**ABOUT THIS EXERCISE:** Using the data below, copy each line that includes the word "symulacji".

Data items
BEGIN

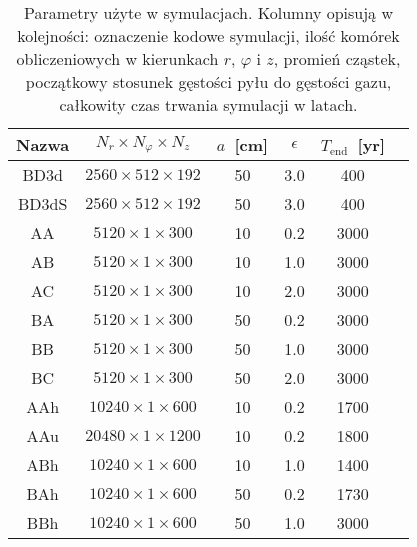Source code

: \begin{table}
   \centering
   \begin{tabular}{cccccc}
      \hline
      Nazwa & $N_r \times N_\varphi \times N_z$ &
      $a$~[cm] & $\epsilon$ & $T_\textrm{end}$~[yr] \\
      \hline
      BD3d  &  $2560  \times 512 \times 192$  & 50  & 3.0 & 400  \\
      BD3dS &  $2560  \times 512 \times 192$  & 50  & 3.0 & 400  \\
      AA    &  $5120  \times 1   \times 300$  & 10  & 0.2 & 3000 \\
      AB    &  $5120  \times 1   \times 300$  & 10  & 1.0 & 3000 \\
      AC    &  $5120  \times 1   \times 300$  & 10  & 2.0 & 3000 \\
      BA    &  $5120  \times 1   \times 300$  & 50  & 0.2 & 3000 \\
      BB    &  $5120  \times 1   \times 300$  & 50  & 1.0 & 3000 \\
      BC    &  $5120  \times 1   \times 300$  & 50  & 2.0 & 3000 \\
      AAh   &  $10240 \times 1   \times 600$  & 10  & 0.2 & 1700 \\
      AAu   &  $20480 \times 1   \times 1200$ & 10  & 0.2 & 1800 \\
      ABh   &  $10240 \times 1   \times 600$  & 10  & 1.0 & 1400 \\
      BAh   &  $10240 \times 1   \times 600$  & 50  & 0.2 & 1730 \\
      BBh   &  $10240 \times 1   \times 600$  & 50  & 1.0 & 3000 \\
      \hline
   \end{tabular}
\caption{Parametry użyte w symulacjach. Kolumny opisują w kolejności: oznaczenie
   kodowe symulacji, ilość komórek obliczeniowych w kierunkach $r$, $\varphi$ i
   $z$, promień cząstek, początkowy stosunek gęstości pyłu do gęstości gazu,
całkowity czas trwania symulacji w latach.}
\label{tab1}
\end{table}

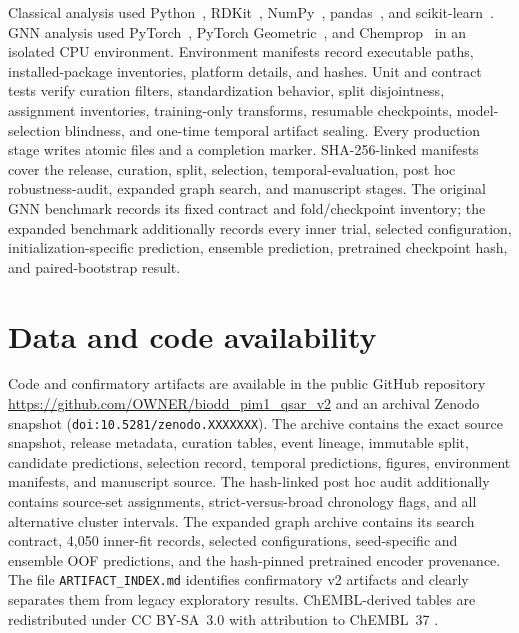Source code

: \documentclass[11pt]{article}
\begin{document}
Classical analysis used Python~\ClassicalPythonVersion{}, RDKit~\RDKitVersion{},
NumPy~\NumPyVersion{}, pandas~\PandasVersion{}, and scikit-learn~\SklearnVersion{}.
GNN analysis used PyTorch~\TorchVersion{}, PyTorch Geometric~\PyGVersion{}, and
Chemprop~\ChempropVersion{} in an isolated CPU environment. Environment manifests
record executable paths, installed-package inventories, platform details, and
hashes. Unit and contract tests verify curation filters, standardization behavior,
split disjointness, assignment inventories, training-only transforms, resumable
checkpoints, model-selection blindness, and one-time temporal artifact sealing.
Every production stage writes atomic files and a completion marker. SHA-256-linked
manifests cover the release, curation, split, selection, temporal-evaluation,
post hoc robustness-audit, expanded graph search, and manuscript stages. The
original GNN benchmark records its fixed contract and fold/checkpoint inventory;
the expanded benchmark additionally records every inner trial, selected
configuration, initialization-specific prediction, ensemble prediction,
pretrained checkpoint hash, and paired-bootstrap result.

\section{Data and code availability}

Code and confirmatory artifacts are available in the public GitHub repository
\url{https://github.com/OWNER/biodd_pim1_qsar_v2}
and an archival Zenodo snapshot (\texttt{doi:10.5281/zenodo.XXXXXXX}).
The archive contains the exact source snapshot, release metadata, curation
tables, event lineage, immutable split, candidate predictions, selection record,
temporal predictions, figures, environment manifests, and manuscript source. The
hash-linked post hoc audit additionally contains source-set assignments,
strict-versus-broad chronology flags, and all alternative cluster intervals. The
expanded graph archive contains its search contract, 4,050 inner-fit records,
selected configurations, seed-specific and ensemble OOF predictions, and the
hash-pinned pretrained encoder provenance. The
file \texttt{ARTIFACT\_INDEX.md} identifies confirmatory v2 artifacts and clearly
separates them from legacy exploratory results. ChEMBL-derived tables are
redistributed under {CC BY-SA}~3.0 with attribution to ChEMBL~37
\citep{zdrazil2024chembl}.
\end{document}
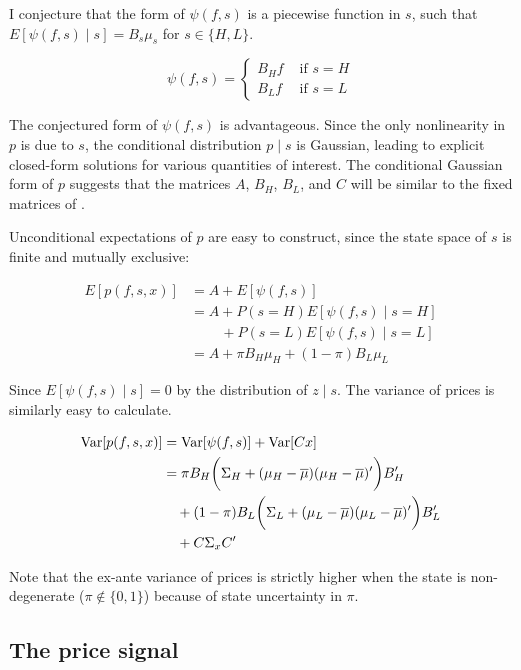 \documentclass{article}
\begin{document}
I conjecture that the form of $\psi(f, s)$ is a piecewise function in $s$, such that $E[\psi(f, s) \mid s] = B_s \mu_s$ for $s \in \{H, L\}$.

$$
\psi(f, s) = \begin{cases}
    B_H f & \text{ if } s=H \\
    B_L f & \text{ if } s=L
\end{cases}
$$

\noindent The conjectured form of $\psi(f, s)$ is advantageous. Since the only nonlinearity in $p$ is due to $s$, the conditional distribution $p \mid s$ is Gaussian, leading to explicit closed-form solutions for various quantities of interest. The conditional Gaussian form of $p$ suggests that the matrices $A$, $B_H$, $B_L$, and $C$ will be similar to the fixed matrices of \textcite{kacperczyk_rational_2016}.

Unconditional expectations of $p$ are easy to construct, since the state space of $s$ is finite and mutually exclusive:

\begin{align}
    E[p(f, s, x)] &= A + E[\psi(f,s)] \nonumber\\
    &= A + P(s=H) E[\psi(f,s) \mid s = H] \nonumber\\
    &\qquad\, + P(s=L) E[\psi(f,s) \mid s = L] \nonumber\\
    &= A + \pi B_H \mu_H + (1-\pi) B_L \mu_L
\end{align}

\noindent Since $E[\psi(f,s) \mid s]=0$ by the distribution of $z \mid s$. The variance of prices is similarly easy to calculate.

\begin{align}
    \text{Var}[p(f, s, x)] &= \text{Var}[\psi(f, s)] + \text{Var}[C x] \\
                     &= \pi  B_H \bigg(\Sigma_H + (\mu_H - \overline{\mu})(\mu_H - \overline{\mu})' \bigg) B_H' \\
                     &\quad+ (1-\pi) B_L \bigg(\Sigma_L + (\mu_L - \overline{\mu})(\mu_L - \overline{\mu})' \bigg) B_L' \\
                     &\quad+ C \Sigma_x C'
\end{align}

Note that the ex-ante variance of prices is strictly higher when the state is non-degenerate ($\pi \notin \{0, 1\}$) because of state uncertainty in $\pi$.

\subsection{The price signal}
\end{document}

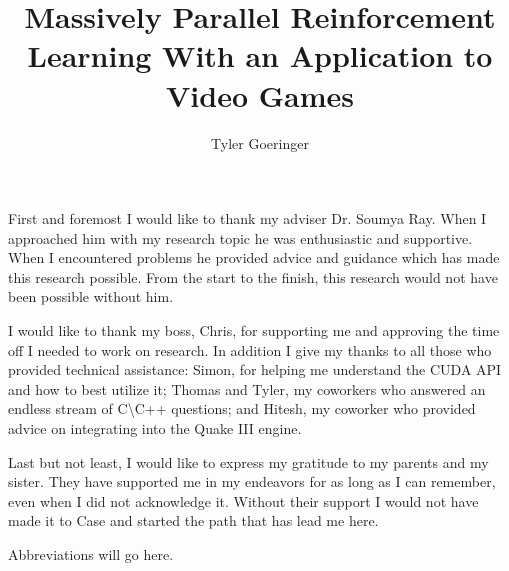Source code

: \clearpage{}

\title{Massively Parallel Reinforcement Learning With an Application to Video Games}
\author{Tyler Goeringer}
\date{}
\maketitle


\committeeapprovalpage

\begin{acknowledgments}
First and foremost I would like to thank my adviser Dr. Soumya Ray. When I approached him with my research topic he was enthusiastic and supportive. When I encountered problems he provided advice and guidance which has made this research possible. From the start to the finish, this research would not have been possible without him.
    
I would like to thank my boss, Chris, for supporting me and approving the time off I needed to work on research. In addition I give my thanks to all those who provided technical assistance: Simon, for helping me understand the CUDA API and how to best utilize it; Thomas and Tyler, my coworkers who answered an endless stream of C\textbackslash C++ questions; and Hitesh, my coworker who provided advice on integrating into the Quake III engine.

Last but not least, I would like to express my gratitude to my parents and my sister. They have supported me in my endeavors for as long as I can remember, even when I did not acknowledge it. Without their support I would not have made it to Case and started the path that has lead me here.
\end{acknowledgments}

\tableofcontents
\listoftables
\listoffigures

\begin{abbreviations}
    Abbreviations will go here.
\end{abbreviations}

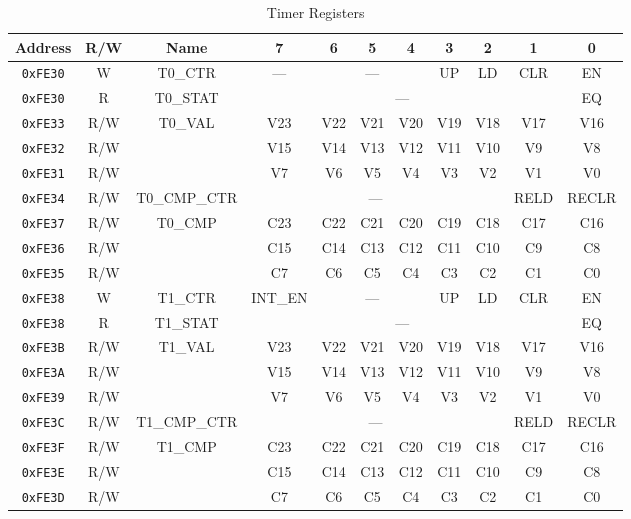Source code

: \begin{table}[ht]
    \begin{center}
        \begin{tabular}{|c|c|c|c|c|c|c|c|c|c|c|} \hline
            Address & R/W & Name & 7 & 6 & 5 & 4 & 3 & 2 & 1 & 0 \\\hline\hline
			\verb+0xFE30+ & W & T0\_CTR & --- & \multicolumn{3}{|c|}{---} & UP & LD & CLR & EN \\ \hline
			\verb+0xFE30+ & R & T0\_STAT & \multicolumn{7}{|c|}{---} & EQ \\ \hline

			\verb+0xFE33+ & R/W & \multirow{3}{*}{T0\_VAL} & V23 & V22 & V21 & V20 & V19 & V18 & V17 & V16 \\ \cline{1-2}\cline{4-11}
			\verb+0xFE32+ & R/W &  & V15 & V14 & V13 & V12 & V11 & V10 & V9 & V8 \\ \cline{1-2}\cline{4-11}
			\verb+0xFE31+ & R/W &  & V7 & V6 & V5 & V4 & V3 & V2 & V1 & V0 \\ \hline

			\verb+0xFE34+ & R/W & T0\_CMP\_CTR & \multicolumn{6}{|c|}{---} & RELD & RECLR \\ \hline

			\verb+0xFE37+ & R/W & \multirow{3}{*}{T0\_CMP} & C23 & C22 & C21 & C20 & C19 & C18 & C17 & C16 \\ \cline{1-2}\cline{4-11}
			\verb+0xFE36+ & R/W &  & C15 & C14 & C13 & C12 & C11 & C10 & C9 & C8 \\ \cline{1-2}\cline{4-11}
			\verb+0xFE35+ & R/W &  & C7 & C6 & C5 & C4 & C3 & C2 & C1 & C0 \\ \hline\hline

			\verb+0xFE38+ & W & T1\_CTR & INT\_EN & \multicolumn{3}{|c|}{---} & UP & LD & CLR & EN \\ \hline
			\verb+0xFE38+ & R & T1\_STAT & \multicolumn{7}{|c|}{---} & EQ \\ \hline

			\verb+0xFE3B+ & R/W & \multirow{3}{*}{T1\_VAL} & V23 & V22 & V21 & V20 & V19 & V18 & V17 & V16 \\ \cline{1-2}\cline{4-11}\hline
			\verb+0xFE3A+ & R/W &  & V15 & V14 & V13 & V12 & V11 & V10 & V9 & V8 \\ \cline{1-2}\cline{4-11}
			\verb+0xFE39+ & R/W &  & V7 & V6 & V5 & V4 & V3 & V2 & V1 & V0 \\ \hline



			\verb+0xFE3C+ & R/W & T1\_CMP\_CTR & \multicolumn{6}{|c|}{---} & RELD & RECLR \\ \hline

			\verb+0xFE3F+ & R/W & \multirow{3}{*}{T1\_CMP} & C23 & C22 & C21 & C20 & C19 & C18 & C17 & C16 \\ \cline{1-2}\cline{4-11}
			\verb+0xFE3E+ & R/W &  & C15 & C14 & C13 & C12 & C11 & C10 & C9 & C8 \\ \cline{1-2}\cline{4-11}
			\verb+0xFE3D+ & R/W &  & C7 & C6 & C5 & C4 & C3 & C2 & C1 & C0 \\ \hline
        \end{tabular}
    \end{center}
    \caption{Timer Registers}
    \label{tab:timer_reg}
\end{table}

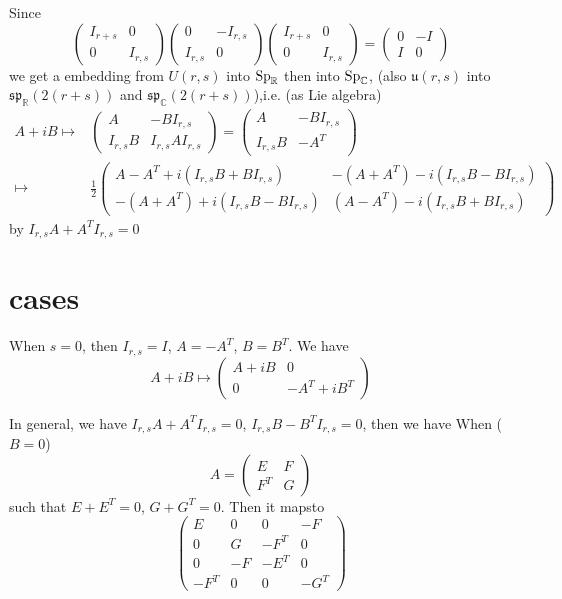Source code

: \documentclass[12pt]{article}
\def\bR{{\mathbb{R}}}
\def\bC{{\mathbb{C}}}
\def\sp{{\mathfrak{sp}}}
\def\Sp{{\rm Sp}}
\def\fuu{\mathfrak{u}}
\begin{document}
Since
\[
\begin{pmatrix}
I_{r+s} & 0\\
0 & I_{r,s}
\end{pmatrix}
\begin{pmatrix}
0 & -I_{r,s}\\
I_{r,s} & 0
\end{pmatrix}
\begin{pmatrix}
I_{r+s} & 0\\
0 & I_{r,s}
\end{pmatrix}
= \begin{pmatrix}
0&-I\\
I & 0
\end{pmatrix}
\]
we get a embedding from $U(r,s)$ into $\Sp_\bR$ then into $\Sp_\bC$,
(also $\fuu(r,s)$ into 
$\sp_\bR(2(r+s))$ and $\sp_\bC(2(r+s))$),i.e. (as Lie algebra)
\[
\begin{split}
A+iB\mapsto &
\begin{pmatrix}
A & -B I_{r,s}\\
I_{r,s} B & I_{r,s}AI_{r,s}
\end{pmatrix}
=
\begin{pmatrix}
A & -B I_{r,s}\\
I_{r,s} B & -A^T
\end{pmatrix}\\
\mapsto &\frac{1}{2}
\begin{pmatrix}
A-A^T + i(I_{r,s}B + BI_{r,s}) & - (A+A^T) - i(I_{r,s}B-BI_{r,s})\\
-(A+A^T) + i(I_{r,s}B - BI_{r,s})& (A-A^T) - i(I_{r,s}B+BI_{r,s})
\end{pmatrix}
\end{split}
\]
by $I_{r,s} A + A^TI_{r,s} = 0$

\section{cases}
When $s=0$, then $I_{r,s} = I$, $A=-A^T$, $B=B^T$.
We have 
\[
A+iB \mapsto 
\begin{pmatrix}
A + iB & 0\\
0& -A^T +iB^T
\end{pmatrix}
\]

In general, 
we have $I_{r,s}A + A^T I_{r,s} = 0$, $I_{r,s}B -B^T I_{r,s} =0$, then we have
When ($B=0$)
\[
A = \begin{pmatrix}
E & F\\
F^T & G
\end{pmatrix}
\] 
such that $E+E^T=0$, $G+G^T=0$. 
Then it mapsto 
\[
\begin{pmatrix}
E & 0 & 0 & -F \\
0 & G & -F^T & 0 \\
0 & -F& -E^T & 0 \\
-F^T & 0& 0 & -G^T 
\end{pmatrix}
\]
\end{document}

END

**ANSWER TO THE EXERCISE:**
   kodowe symulacji, ilość komórek obliczeniowych w kierunkach $r$, $\varphi$ i
całkowity czas trwania symulacji w latach.}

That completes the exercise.